Try it: Below are lines of data; count those containing the word "contract" and write nothing but the number.

Collected data
★ ★ ★ ★

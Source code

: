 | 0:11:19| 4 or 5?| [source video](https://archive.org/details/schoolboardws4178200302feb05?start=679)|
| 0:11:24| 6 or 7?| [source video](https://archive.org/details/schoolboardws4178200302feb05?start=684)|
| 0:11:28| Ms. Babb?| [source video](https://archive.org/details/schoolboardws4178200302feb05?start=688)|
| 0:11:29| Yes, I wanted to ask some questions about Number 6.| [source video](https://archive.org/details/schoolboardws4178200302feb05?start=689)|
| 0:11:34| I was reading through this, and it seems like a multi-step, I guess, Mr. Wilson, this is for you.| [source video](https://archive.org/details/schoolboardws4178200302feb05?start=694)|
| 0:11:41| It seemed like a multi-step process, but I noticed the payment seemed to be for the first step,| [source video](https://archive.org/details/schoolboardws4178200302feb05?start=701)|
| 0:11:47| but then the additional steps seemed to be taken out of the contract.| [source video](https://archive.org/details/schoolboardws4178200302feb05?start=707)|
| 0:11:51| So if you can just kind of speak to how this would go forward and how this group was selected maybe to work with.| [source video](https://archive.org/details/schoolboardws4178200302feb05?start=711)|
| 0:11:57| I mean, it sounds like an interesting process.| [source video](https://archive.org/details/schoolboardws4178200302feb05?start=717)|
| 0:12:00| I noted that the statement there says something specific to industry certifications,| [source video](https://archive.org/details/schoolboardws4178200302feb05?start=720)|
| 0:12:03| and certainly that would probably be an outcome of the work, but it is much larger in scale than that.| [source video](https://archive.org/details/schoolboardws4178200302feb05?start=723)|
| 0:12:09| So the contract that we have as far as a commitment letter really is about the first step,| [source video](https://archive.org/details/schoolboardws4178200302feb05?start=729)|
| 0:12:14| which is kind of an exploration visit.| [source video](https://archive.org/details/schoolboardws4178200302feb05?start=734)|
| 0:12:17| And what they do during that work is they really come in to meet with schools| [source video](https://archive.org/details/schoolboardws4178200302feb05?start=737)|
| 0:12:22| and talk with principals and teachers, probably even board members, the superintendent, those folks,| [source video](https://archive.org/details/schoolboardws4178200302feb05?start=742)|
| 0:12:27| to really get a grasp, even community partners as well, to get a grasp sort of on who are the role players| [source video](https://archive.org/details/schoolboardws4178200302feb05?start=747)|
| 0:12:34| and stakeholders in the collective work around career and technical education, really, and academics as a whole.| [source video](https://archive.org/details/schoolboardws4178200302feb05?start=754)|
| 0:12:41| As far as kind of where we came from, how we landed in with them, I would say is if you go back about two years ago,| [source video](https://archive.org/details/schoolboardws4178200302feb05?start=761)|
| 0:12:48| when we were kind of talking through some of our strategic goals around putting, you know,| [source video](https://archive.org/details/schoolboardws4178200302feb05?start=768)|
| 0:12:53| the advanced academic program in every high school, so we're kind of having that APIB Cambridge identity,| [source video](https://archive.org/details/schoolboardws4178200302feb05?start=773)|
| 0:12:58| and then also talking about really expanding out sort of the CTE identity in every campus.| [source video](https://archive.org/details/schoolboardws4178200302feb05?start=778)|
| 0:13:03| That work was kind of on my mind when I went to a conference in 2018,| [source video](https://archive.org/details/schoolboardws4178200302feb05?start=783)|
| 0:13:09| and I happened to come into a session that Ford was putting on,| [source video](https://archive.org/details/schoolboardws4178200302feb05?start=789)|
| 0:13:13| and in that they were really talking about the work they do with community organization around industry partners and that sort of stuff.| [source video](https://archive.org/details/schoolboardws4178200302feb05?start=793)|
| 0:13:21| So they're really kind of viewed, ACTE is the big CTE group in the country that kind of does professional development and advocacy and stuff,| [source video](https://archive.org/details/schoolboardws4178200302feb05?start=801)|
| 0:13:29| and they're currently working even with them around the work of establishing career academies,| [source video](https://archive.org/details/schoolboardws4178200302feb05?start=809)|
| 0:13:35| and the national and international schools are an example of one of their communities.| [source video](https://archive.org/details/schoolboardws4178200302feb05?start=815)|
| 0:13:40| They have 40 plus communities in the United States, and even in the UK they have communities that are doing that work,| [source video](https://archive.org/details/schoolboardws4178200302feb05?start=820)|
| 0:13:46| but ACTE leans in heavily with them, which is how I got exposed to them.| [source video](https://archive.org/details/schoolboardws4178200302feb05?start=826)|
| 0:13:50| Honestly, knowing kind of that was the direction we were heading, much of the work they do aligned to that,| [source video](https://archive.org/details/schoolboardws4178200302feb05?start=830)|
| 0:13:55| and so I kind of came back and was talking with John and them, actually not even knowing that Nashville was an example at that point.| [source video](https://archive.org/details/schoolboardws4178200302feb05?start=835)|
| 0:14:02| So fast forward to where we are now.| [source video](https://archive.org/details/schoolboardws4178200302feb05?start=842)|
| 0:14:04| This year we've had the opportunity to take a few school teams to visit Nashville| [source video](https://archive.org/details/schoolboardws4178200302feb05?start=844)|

★ ★ ★ ★

Task solution: 2